The Romans introduced a network of military stations along the coast to control the coastal sea route, and a small Roman army garrison was stationed at Pula. A civil settlement developed at Pula, which rose to prominence at the expense of nearby Nesactium. Pula, known as Pola in Roman times, was elevated to colonial rank (a self-governed municipal community of Roman citizens) during Julius Caesar’s dictatorship, between 46 and 45 BCE.
During the civil war that followed Caesar’s assassination in 44 BCE, Pula sided with Brutus and Cassius, and it was razed to the ground by the forces of Octavian (Caesar Augustus) after his victory at the Battle of Actium in 31 BCE. Augustus (r. 27 BCE – 14 CE) rebuilt the city at the request of his daughter Julia (39 BCE – 14 CE) and renamed it Colonia Pietas Iulia Pola.
In the 2nd century CE, it was known as Colonia Pietas Iulia Pola Pollentia Herculanea, which may indicate that Hercules was the city’s patron and protector. Within a few years, its population grew to about 5,000, and the town became a significant Roman port and commercial centre. Together with the rest of Istria, Pula was annexed to the 10th Italic region, Venetia et Histri, and was transformed into an imperial city where some of the best examples of Roman architecture were built. Like most Roman towns, Pula had a Roman forum, an amphitheatre, temples, and theatres and was serviced by a water supply and sewage system.
After the fall of the Western Roman Empire at the end of the 5th century CE, Pula (and the surrounding region) was devastated by the Ostrogoths. Their rule ended after 60 years when Pula became part of the Exarchate of Ravenna. Pula developed during that period and became the main harbour of the Byzantine navy.

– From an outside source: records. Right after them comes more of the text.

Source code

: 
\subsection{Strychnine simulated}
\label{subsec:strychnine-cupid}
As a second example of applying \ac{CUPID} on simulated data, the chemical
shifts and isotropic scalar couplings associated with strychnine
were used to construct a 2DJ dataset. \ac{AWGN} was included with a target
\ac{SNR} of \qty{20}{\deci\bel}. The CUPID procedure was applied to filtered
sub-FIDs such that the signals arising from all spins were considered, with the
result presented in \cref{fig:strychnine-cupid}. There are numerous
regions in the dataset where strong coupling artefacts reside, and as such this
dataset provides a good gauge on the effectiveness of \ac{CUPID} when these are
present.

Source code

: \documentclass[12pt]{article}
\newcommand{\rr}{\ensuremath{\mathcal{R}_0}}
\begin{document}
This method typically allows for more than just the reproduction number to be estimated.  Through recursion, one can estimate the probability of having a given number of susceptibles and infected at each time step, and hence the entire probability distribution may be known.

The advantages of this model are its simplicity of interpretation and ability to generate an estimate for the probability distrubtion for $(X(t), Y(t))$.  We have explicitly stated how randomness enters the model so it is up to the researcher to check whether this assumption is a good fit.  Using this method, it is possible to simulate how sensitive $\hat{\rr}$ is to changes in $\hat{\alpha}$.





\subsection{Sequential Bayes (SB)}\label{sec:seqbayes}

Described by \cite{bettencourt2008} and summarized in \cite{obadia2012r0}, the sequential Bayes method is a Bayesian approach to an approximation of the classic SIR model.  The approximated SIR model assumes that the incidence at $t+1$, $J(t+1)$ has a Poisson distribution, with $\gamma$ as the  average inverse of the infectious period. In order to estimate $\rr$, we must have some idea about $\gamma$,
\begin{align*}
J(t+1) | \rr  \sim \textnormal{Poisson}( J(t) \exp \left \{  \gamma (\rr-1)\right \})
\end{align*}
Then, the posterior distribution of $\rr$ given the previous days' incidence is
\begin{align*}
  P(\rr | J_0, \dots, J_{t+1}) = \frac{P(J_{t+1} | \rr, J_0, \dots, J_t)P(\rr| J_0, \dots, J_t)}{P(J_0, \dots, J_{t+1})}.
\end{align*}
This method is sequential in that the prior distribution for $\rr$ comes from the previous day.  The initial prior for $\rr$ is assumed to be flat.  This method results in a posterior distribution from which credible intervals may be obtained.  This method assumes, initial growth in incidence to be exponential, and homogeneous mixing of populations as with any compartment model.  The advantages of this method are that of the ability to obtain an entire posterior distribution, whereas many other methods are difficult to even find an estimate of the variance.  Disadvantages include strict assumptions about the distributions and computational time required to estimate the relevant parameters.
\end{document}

Pula is to Croatia what Rome is to Italy. A stroll through the streets of the ancient town takes visitors past remarkable ancient Roman buildings that testify to the magnificence of Pula during the Roman period. The main sites are concentrated within a relatively small area and can be explored on foot. The most famous and imposing classical monument is the amphitheatre, locally known as the Pula Arena. Many other urban monuments are preserved, including the city walls and gates, the Forum, two temples, a Roman theatre, and an honorary arch.
At 133 m (436 ft) long, 105 m (344 ft) wide, and 32 m (104 ft) high, the Arena of Pula is one of the six largest Roman amphitheatres in existence today and one of the best-preserved. It is also the only remaining amphitheatre to have four side towers that stand on the external wall. Inside each of them was a wooden staircase, which led to the top rows and a water reservoir. The reservoirs were filled with collected rainwater, which fed a fountain that once sprinkled scented water on the spectators to cool them, and on the arena to cover the smell of blood.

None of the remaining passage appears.